President Biden, a Catholic, is the first president in U.S. history to openly oppose the the death penalty. If an abolition bill successfully arrived on the president’s desk, all signs indicate he would enact it into law.
On Jan. 9, Ohio governor Mike Dewine signed into law a bill that prohibits people with severe mental illness from receiving a death sentence. The bill’s passage is the result of a multi-year effort in the state’s legislature to limit Ohio’s death penalty. According to the Death Penalty Information Center, multiple states have considered bills prohibiting the execution of individuals with severe mental illness, but Ohio's is the first such exemption to become law.
Many Ohio legislators and allies in the abolition movement consider the new law an encouraging sign that the state’s death penalty is in its final days. Public support for the death penalty is waning too. A recent poll showed that 59% of Ohioans are in favor of replacing the death penalty with a sentence of life in prison without the possibility of parole.
Gov. Dewine has also made headlines during his two-year term by commuting the death sentences of more than a dozen people on Ohio’s death row.

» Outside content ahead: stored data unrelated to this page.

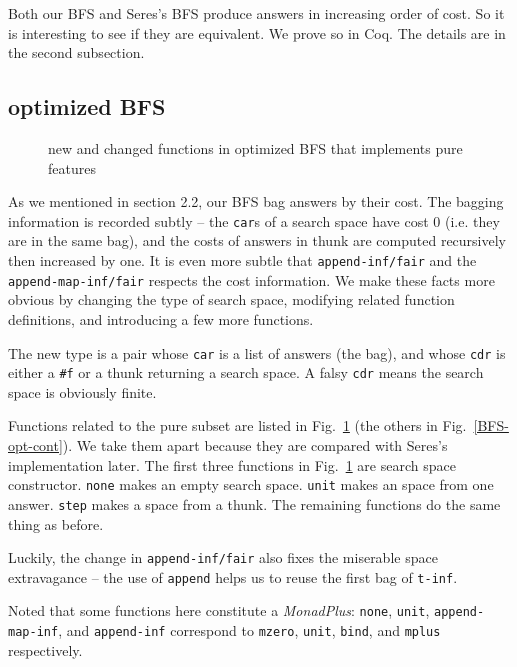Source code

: \documentclass[format=acmlarge, review=true, authordraft=true]{acmart}
\begin{document}
Both our BFS and Seres's BFS \citep{seres1999algebra} produce answers in 
increasing order of cost. So it is interesting to see if they are equivalent. 
We prove so in Coq. The details are in the second subsection.

\subsection{optimized BFS}

\begin{figure}
		
	\caption{new and changed functions in optimized BFS that implements pure 
	features}
	\label{BFS-opt}
\end{figure}

As we mentioned in section 2.2, our BFS bag answers by their cost. The bagging 
information is recorded subtly -- the \texttt{car}s of a search space have cost 
0 (i.e. they are in the same bag), and the costs of answers in thunk are 
computed recursively then increased by one. It is even more subtle that
\texttt{append-inf/fair} and the \texttt{append-map-inf/fair} respects the cost 
information. We make these facts more obvious by changing the type of search 
space, modifying related function definitions, and introducing a few more 
functions.

The new type is a pair whose \texttt{car} is a list of answers (the bag), and 
whose \texttt{cdr} is either a \texttt{\#{}f} or a thunk returning a search 
space. A falsy \texttt{cdr} means the search space is obviously finite. 

Functions related to the pure subset are listed in Fig.~\ref{BFS-opt} (the 
others in Fig.~\ref{BFS-opt-cont}). We take them apart because they are 
compared with Seres's implementation later. The first three functions in 
Fig.~\ref{BFS-opt} are search space constructor. \texttt{none} makes an empty 
search space. \texttt{unit} makes an space from one answer. \texttt{step} makes 
a space from a thunk. The remaining functions do the same thing as before. 

Luckily, the change in \texttt{append-inf/fair} also fixes the miserable space 
extravagance -- the use of \texttt{append} helps us to reuse the first bag of 
\texttt{t-inf}.

Noted that some functions here constitute a \emph{MonadPlus}: 
\texttt{none}, \texttt{unit}, \texttt{append-map-inf}, and \texttt{append-inf} 
correspond to \texttt{mzero}, \texttt{unit}, \texttt{bind}, and \texttt{mplus} 
respectively.
\end{document}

The state’s last execution was of Robert Van Hook in July 2018.
The introduction of legislation to fully abolish Ohio’s death penalty is anticipated in the current session.
Between 1976 and 2017, Virginia carried out more than 100 executions, placing it second only to Texas in its proclivity for state-sanctioned murders. Today, however, Virginians are envisioning a future for their state in which capital punishment is obsolete. Years of grassroots efforts and conversations among state leadership are making tangible the possibility of eradicating the southern state's death penalty. As Virginia Catholic Conference Executive Director Jeff Caruso noted in a Jan. 15 statement, "We have other ways to provide punishment and protect society without resorting to executions.”
Bipartisan support carved out a path for two abolition bills to be introduced at the beginning of Virginia’s 30-day legislative session this year. Both bills are moving quickly and have a strong chance of passing in each chamber.
Governor Ralph Northam has publicly indicated his support for ending Virginia’s death penalty and is expected to sign any abolition bill that crosses his desk into law later this spring.
A bill to end Wyoming’s death penalty will be introduced during the state’s 2021 legislative session, scheduled to convene in March. Republican-led repeal efforts over the past few years illustrate a growing national trend of conservative voices throwing their weight behind the movement to abolish the death penalty.
In an op-ed published in September 2020, Wyoming's Rep. Jared Olson — a Republican legislator who introduced repeal bills the past two years — noted, "There are a growing number of conservatives who agree with me. Nearly half of the legislature has signed on to my bill... We must live out our values and be principled.”
There is currently no one on Wyoming’s death row and the state's last execution was carried out in 1992.